All these people seemed ready to jump on the poor eagle. Your cropping surely enhanced the body language and motion. I like how the last guys head is right on the edge; it emphasizing the motion even more
Sounds like you had good fortune going here for you, Celia. However, as you well know, luck is the residue of design. Because you had been observing the behavior of these people for a while, you were ready when everything came into coherence, and made the most of the moment you had. This is not the kind the picture you can just see and shoot. You must be "working" the image already, finding the most effective vantage point, observing the actions, reactions, and interactions of the people, and then seizing the moment when it all came together for you.
Thank you so much Phil - I am thrilled that you found this image delightfully funny! I had observed this amusing group of people trying to get near the eagle for a while and it was only this particular instant that everything came together for a great story-telling image. There wasn't even a thousandth of a second to spare because after I had taken this shot, everyone's body position and body language had changed. I didn't even have time to think about composition and just prayed that I got all the essential subjects within the frame the way that I saw it with the guys rising diagonally towards the back, which seemed to imply this heightened sense of excitement. Lucky for me, I just barely managed to get the last guy in the frame! And with the technology of digital photography I could easily crop away the distracting sky and convert it to black & white to stress their body form.

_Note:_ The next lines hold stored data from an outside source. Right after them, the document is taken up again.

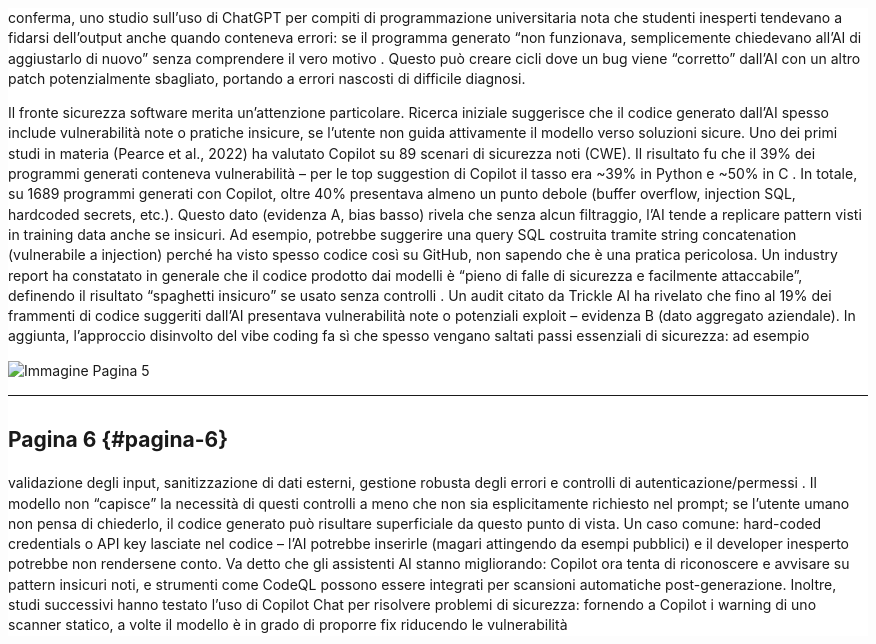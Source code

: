 conferma,  uno  studio  sull’uso  di  ChatGPT  per  compiti  di  programmazione  universitaria  nota  che
studenti inesperti tendevano a fidarsi dell’output anche quando conteneva errori: se il programma
generato  “non  funzionava,  semplicemente  chiedevano  all’AI  di  aggiustarlo  di  nuovo”  senza
comprendere il vero motivo
. Questo può creare cicli dove un bug viene “corretto” dall’AI con
un altro patch potenzialmente sbagliato, portando a errori nascosti di difficile diagnosi.

Il fronte sicurezza software merita un’attenzione particolare. Ricerca iniziale suggerisce che il codice
generato  dall’AI  spesso  include  vulnerabilità  note  o  pratiche  insicure,  se  l’utente  non  guida
attivamente il modello verso soluzioni sicure. Uno dei primi studi in materia (Pearce et al., 2022) ha
valutato Copilot su 89 scenari di sicurezza noti (CWE). Il risultato fu che il 39% dei programmi generati
conteneva vulnerabilità
– per le top suggestion di Copilot il tasso era ~39% in Python e ~50%
in C
. In totale, su 1689 programmi generati con Copilot, oltre  40% presentava almeno un punto
debole (buffer overflow, injection SQL, hardcoded secrets, etc.). Questo dato (evidenza A, bias basso)
rivela che senza alcun filtraggio, l’AI tende a replicare pattern visti in training data anche se insicuri. Ad
esempio,  potrebbe  suggerire  una  query  SQL  costruita  tramite  string  concatenation  (vulnerabile  a
injection) perché ha visto spesso codice così su GitHub, non sapendo che è una pratica pericolosa. Un
industry report ha constatato in generale che il codice prodotto dai modelli è “pieno di falle di sicurezza e
facilmente attaccabile”, definendo il risultato “spaghetti insicuro” se usato senza controlli
. Un audit
citato  da  Trickle  AI  ha  rivelato  che  fino  al  19%  dei  frammenti  di  codice  suggeriti  dall’AI  presentava
vulnerabilità note o potenziali exploit
– evidenza B (dato aggregato aziendale). In aggiunta, l’approccio
disinvolto del vibe coding fa sì che  spesso vengano saltati passi essenziali di sicurezza: ad esempio

![Immagine Pagina 5](Assets/page_005_image_001.png)



---

## Pagina 6 {#pagina-6}

validazione  degli  input,  sanitizzazione  di  dati  esterni,  gestione  robusta  degli  errori  e  controlli  di
autenticazione/permessi
. Il modello non “capisce” la necessità di questi controlli a meno che
non  sia  esplicitamente  richiesto  nel  prompt;  se  l’utente  umano  non  pensa  di  chiederlo,  il  codice
generato può risultare superficiale da questo punto di vista. Un caso comune: hard-coded credentials o
API key lasciate nel codice – l’AI potrebbe inserirle (magari attingendo da esempi pubblici) e il developer
inesperto potrebbe non rendersene conto. Va detto che gli assistenti AI stanno migliorando: Copilot
ora tenta di riconoscere e avvisare su pattern insicuri noti, e strumenti come CodeQL possono essere
integrati per scansioni automatiche post-generazione. Inoltre, studi successivi hanno testato l’uso di
Copilot Chat per risolvere problemi di sicurezza: fornendo a Copilot i warning di uno scanner statico, a
volte il modello è in grado di proporre fix riducendo le vulnerabilità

It's the Theatre of the Absurd, Celia. Perfect vantage point. You have organized this image around the incongruity of five people staring at an eagle's backside. I love the way the heads and hands echo the thrust of the eagle's wings, and the final exclamation point is that severed head sticking into picture from the upper right hand corner. Normally, that kind of a crop would be a distraction -- a head coming into the picture from nowhere. But in this case it is perfect punctuation -- the trail of eagle watchers keeps rising until it glides out of the upper corner with him. Chasing Eagle -- great title, too.